Any idea what is the missing option?

In respect to the USB-problem - it is not a hardware item. I think it might be a driver problem which might be solves by 2.6.28 because I could not see it with this kernel (up to now...)

Peter

----------

## pappy_mcfae

I'd go with an older kernel, at least for troubleshooting purposes. You can do a make oldconfig with the old .config under 2.6.27.x. It won't be perfect, but it will move things around so that you would be able to boot, and you'll be able to know whether it's a .config problem, which I doubt, or a kernel problem, which is very likely.

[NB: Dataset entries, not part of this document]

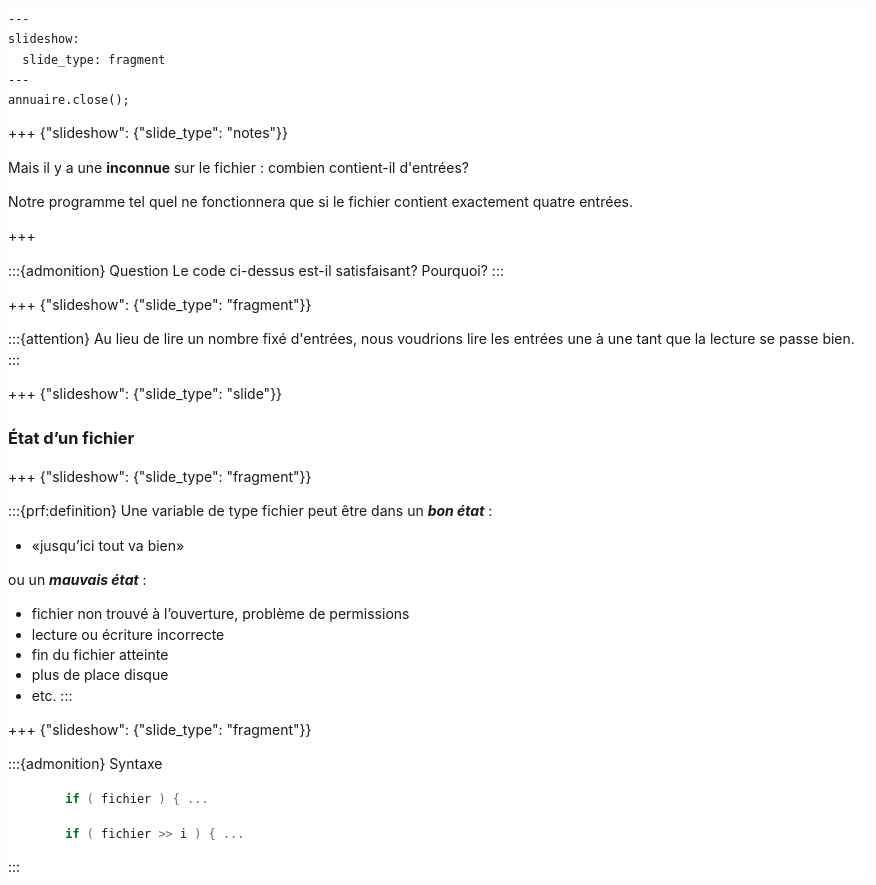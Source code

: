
 ```{code-cell}
---
slideshow:
  slide_type: fragment
---
annuaire.close();
```

+++ {"slideshow": {"slide_type": "notes"}}

Mais il y a une **inconnue** sur le fichier : combien contient-il
d'entrées?

Notre programme tel quel ne fonctionnera que si le fichier contient
exactement quatre entrées.

+++

:::{admonition} Question
Le code ci-dessus est-il satisfaisant? Pourquoi?
:::

+++ {"slideshow": {"slide_type": "fragment"}}

:::{attention}
Au lieu de lire un nombre fixé d'entrées, nous voudrions lire les
entrées une à une tant que la lecture se passe bien.
:::

+++ {"slideshow": {"slide_type": "slide"}}

### État d’un fichier

+++ {"slideshow": {"slide_type": "fragment"}}

:::{prf:definition}
Une variable de type fichier peut être dans un *****bon état***** :

-   «jusqu’ici tout va bien»

ou un *****mauvais état***** :

-   fichier non trouvé à l’ouverture, problème de permissions
-   lecture ou écriture incorrecte
-   fin du fichier atteinte
-   plus de place disque
-   etc.
:::

+++ {"slideshow": {"slide_type": "fragment"}}

:::{admonition} Syntaxe
``` c++
        if ( fichier ) { ...
```
``` c++
        if ( fichier >> i ) { ...
```
:::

If it turns out things work with the older kernel, then write a bug report.

Blessed be!

Pappy

----------

## stegerpl

Hi Pappy,

That's the reason why I made a copy of the working 2.6.28 kernel before - actually I am again using the 2.6.28 kernel based upon my .config posted Sun Jan 11, 2009 1:42 pm. This works quite well and up to now I even did not have the USB problem (but it is too early to say that this is solved).

I will now analyse the diff (see my last post) between your last .config (I just took out the nvidia_fb) and this working .config. Hopefully I can trace it down to the option which is responsible for the read-only effect. Then we can discuss wether it is a bug (side effect) or just a missing option.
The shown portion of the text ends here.